Plus, I'm fairly sure a youtube video is not the ideal medium for trying to tell the difference. If you blow that up to 1920x1200 with anti-aliasing, and compare it to 1280x720 with none, you'll notice more differences than the resolution.
Not to knock consoles, I love my PS3 and the 360 is a very capable machine and great value. But you can't just go around pretending that there is no difference in graphics between consoles and PC's, and call it a 'simple fact'.
davebo @ Jun 16th 2009 5:35PM
I'm agreeing with Jrinswand. Anyone with a 1080p tv can tell you they wish one quarter of console games ran at 1080p. Killzone 2 looks nice and has great graphical effects in it, but I sure wish I had it on my pc with a real mouse running at 1920x1200.

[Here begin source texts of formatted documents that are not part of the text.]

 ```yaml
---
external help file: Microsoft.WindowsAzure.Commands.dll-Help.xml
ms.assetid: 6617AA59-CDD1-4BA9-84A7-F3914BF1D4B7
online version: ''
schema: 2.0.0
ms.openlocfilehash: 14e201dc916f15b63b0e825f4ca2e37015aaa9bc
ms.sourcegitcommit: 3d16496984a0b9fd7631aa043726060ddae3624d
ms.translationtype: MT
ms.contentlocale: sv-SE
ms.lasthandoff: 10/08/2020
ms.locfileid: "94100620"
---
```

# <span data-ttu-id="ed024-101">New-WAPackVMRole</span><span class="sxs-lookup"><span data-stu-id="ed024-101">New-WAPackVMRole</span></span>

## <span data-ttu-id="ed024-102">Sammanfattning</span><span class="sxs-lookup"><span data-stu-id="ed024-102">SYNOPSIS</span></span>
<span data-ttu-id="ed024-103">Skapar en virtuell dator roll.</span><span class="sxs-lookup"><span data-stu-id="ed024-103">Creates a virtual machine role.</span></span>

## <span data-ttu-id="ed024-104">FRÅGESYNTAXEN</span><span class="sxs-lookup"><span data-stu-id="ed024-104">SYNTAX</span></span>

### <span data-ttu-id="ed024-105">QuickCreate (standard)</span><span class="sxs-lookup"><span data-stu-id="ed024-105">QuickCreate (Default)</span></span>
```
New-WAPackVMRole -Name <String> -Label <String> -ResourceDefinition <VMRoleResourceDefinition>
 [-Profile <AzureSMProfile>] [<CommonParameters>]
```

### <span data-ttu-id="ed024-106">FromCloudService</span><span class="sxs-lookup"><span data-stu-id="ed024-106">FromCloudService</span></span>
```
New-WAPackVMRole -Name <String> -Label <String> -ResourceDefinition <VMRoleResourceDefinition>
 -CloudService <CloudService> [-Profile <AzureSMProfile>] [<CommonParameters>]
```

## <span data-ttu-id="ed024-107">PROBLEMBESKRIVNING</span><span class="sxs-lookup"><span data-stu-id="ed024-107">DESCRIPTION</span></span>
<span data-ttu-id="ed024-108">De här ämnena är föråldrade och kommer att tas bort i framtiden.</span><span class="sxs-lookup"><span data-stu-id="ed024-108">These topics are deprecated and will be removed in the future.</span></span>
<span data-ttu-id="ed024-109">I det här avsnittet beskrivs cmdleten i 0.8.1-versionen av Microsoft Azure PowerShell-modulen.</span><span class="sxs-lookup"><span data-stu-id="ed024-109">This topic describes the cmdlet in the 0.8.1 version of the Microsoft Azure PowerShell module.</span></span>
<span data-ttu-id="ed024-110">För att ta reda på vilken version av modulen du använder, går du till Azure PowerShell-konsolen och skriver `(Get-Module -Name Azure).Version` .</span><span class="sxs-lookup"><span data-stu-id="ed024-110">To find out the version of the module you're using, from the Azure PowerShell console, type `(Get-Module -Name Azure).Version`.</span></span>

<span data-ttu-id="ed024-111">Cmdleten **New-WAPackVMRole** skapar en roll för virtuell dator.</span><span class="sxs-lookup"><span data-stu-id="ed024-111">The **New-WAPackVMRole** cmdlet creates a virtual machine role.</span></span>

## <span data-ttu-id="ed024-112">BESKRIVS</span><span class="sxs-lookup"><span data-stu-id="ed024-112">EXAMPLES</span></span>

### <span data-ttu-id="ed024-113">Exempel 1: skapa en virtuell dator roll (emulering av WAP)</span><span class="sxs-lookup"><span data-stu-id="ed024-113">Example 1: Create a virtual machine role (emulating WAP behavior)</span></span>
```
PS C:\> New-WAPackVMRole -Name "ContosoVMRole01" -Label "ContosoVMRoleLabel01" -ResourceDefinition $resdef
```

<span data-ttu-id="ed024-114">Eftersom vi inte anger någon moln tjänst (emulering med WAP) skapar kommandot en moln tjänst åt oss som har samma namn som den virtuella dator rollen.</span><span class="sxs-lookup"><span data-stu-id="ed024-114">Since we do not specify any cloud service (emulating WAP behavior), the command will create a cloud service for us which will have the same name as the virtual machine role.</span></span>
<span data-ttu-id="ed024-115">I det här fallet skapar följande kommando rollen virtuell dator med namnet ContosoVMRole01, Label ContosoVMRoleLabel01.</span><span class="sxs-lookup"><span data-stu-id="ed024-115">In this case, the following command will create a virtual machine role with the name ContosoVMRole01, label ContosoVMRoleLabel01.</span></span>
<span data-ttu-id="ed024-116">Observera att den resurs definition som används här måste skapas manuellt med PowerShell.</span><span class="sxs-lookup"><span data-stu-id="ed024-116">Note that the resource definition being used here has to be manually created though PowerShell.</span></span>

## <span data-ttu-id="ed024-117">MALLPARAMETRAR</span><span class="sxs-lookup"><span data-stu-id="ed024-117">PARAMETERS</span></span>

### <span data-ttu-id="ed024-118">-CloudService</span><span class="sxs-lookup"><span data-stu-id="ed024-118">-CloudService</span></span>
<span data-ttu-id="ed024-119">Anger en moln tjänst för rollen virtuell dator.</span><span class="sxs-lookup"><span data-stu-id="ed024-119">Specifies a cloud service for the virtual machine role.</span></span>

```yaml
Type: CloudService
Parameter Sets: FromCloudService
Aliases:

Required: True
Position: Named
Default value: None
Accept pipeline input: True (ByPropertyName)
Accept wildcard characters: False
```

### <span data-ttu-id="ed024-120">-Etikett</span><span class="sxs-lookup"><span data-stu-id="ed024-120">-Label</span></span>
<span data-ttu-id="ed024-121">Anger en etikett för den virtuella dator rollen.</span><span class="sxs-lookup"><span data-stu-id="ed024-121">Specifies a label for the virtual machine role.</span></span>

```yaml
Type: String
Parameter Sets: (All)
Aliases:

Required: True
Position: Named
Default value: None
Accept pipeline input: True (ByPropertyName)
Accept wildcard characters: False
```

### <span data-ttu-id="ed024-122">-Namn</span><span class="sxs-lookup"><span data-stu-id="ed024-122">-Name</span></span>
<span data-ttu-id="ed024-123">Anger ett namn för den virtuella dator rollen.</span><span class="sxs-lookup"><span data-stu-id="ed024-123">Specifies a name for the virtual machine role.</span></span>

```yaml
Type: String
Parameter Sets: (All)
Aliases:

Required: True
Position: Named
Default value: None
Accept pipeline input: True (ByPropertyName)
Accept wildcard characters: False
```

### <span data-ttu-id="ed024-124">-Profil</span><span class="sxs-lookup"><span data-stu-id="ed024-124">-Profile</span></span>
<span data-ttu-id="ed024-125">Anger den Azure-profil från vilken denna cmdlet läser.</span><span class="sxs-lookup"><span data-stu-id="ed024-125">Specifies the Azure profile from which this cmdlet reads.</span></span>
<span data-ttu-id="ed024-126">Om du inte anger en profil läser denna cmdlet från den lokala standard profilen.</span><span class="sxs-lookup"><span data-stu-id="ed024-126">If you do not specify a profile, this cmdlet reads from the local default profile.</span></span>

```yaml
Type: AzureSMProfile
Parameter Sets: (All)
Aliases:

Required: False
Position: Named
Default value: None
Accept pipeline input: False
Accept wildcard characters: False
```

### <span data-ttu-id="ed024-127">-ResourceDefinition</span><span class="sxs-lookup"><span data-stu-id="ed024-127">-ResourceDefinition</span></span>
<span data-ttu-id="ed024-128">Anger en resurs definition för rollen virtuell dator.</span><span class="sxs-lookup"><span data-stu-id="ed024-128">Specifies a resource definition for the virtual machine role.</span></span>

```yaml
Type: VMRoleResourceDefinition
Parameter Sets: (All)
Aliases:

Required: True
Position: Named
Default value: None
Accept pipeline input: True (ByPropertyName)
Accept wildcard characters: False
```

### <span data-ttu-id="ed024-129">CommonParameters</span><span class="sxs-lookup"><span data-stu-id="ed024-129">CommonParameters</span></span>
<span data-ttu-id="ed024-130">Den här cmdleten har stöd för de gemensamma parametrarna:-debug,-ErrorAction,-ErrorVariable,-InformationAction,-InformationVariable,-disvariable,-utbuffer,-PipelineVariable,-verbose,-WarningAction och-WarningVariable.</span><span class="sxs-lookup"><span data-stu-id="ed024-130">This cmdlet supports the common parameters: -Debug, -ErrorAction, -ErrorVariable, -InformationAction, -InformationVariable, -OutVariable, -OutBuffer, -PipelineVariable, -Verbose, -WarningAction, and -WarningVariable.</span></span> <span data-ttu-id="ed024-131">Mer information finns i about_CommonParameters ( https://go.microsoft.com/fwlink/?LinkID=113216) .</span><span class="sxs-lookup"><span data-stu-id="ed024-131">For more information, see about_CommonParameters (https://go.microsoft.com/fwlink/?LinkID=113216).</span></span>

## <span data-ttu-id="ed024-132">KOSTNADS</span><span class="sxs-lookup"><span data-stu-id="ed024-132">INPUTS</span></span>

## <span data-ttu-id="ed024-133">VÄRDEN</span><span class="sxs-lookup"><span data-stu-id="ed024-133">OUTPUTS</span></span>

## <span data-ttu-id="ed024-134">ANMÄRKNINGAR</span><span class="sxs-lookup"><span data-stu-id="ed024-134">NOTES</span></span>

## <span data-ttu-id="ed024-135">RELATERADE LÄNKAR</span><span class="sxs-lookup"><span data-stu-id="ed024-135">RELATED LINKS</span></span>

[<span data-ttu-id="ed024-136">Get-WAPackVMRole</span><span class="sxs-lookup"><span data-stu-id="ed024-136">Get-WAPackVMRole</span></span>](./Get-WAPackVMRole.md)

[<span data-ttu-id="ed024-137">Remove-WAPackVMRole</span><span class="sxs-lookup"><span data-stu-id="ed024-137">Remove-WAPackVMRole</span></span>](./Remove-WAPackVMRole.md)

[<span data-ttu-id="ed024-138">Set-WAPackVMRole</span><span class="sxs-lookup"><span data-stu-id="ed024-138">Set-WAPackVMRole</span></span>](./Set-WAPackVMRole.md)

Fun DMC @ Jun 16th 2009 5:37PM
"PS3/360 are both maxing out now"
Based on what?
Alistair Azimuth PSN: johnnynumber5 @ Jun 16th 2009 5:37PM
Yeah I don't think consoles have caught up to the fidelity of a high end gaming rig either. But, it is kind of amazing to think what these developers are pumping out on limited hardware. It just goes to show that at the end of the day a complimentary art style and smooth frame rate can make all the difference in the world. I still think Uncharted & Killzone 2 can bump with most PC games even on high end but they are optimized for a specific piece of hardware which computer games are not.
L4D does look shitty and dated on the PC and it looks atrocious on the 360. It was a really bad example. But, go look at something like Fallout 3 and the difference is apparent.
bioadam @ Jun 16th 2009 5:39PM
Maybe the Xbox 360 and PS3 were PCs' equals in 2006, but this is 2009 and you can play Crysis on a $500 PC.
The Baron @ Jun 16th 2009 5:45PM
I definitely agree there. The average console game looks fantastic in relation to the technical specs of the hardware it's running on. I find it a shame that not many PC developers go to the same lengths of ultra-optimisation (Criterion and Valve are excellent exceptions), but given the massive range of CPUs, RAM and graphics cards they have to accommodate, it's hardly suprising.
Cammy @ Jun 16th 2009 5:46PM
It's just that PC graphics hardware development has slowed, PC games almost never get content developed exclusively for them anymore (no upgraded graphics for the PC version).
Games are developed with consoles in mind first these days. You create assets that will work on a 360 or PS3, not on a high end PC.
A high end PC can run ported console games at a higher resolution or more AA, but for the first time they're aren't on fundamentally different levels.
It's not that consoles are above PC tech, but it's that making higher end graphics is business suicide for how much time and money it takes. You'd have to have PC games selling MORE than console games to allow for this, not 20 times less!
Spartacus @ Jun 16th 2009 5:59PM
I used to be a PC gamer snob. That was back when I played on a 19" flat CRT and thought life couldn't get any better.
Now I game on consoles (360/PS3, but the 360 gets much more use) on a 106" 1080p screen. To the guy who said he wished 1/4 of games were in 1080p, I say it makes little difference due to the fact that both the 360 and PS3 have good scaler chips/software. Heck, even on a 106" screen there isn't a night and day difference between upscaled DVD's and Blu-ray to my eyes and this is coming from a guy who can't look at a PC monitor at less than WUXGA (1920x1200) resolution.
I'm a bit of a graphics whore, but even I think that we're kind of getting to the point of diminishing returns.